A twist is that I need to mark the stream as IsClosing before writing to the HttpReponse, because I sometime experience that the filters Write method is indeed triggered (again) by this, adding the same content twice.

With this filter, I am able to grab the complete rendered page and store it in the Sitecore HTML cache. This is handled in a RequestBeginProcessor added to the top of the mvc.requestBegin pipeline:

namespace sc10xm.Foundation.PageCache.Pipelines.MvcRequestBegin
{
    using sc10xm.Foundation.PageCache.Models;
    using Sitecore.Caching;
    using Sitecore.Mvc.Pipelines.Request.RequestBegin;
    using System;
    using System.Web;

    public class PageCacheProcessor : RequestBeginProcessor
    {
        public override void Process(RequestBeginArgs args)
        {
            if (!Sitecore.Context.PageMode.IsNormal)
                return;

            var item = Sitecore.Context.Item;
            var siteContext = Sitecore.Context.Site;
            var request = HttpContext.Current.Request;
            var response = HttpContext.Current.Response;

            if (item == null || siteContext == null || request == null || response == null)
                return;

            var htmlCache = CacheManager.GetHtmlCache(siteContext);

            if (htmlCache == null)
                return;

            var cacheKey = string.Join(":", nameof(PageCacheProcessor), item.ID, item.Language, request.Url);

            var cachedHtml = htmlCache.GetHtml(cacheKey);

            if (!string.IsNullOrEmpty(cachedHtml))
            {
                response.Output.Write(cachedHtml);
                response.End();
                args.AbortPipeline();
            }
            else
            {
                response.Filter = new PageCacheFilterStream(response.Filter, response.ContentEncoding, 
                    (html) => htmlCache.SetHtml(cacheKey, html, TimeSpan.FromMinutes(5)));
            }
        }
    }
}

As you can see, the processor checks for a cached page – if not found it adds a PageCacheFilterStream to the response together with an action that – on close – adds the rendered page to the cache.

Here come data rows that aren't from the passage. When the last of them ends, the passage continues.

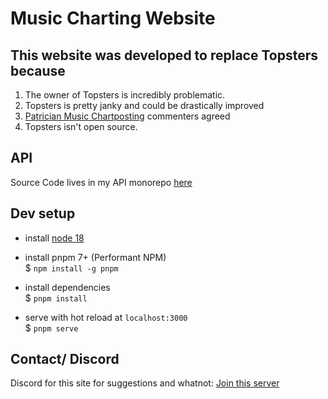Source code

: # Music Charting Website

## This website was developed to replace Topsters because

1. The owner of Topsters is incredibly problematic.
2. Topsters is pretty janky and could be drastically improved
3. [Patrician Music Chartposting](https://www.facebook.com/groups/patricianmusicchartposting) commenters agreed
4. Topsters isn't open source.

## API

Source Code lives in my API monorepo [here](https://github.com/buffet-time/APIs/tree/main/src/musicChartApi)

## Dev setup

- install [node 18](https://nodejs.org/en/)

- install pnpm 7+ (Performant NPM)  
  $ `npm install -g pnpm`

- install dependencies  
  $ `pnpm install`

- serve with hot reload at `localhost:3000`  
  $ `pnpm serve`

## Contact/ Discord

Discord for this site for suggestions and whatnot: [Join this server](https://discord.gg/526et4zxBT)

The only step left is to patch in the processor:

<configuration xmlns:patch="http://www.sitecore.net/xmlconfig/">
    <sitecore>
        <pipelines>
            <mvc.requestBegin>
                <processor type="sc10xm.Foundation.PageCache.Pipelines.MvcRequestBegin.PageCacheProcessor, sc10xm" patch:before="processor[1]" />
            </mvc.requestBegin>
        </pipelines>
    </sitecore>
</configuration>

This will cause the processor to be run on each request to a MVC page allowing the result to be reused for 5 minutes.